_Exercise aim_: If a line of the data contains the word "resolved", it is counted; report how many such lines there are and nothing else.

_Records for the task_:
======

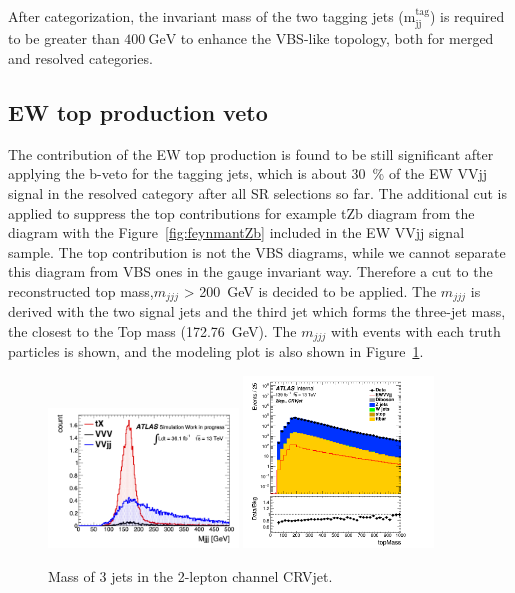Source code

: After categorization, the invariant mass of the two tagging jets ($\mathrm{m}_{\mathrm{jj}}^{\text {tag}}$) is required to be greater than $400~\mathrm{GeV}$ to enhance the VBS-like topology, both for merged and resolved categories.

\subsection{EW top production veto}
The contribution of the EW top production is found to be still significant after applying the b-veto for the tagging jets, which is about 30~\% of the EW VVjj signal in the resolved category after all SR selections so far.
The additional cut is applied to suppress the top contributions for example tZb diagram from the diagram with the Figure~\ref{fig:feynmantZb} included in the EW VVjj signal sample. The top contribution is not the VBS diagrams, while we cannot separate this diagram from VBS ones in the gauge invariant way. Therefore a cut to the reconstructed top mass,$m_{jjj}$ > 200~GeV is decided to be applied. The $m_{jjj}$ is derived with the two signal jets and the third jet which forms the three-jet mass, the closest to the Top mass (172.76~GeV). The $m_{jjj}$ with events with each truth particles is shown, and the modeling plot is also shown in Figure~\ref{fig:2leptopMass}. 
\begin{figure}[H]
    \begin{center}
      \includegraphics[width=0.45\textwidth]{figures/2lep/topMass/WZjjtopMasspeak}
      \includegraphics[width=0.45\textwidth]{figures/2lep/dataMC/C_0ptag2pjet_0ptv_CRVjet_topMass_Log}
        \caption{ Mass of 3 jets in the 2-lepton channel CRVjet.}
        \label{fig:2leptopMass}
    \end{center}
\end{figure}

======

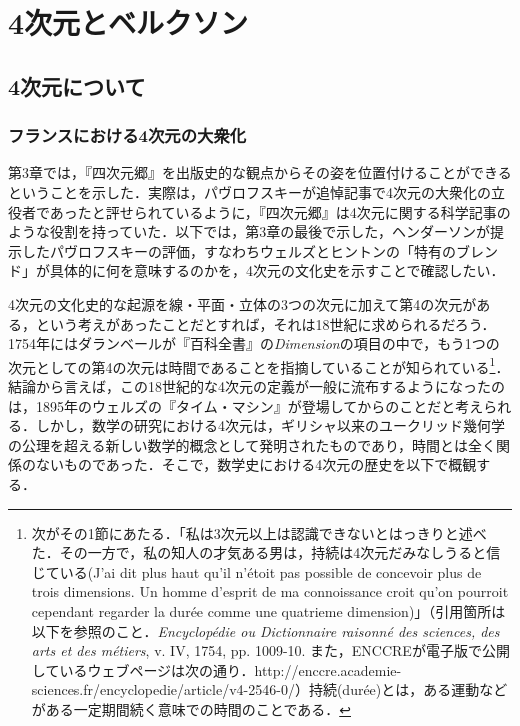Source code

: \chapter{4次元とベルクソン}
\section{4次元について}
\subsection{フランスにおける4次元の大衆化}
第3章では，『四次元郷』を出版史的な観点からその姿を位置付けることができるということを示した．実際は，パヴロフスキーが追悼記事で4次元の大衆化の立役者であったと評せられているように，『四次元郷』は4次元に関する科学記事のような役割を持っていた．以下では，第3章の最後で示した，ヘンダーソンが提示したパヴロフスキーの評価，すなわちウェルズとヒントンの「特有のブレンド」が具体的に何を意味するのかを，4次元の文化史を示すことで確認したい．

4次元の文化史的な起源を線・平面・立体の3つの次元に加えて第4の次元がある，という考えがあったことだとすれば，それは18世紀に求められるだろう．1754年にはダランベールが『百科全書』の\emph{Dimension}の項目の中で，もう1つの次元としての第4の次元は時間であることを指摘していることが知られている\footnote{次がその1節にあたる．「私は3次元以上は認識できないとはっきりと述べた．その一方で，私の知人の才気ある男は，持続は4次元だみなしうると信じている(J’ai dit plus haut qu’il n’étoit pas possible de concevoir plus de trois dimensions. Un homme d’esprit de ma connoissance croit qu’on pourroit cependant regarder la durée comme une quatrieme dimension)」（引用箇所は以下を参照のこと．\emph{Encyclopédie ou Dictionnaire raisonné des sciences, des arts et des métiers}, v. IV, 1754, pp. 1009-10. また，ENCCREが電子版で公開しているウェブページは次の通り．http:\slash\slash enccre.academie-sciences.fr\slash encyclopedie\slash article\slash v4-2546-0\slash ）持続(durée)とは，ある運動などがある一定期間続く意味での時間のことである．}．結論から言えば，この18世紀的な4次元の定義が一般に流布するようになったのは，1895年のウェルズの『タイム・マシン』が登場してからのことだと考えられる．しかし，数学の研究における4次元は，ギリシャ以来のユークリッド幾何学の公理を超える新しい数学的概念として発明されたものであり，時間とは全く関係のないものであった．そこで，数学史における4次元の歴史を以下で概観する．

======

_Response area_: 2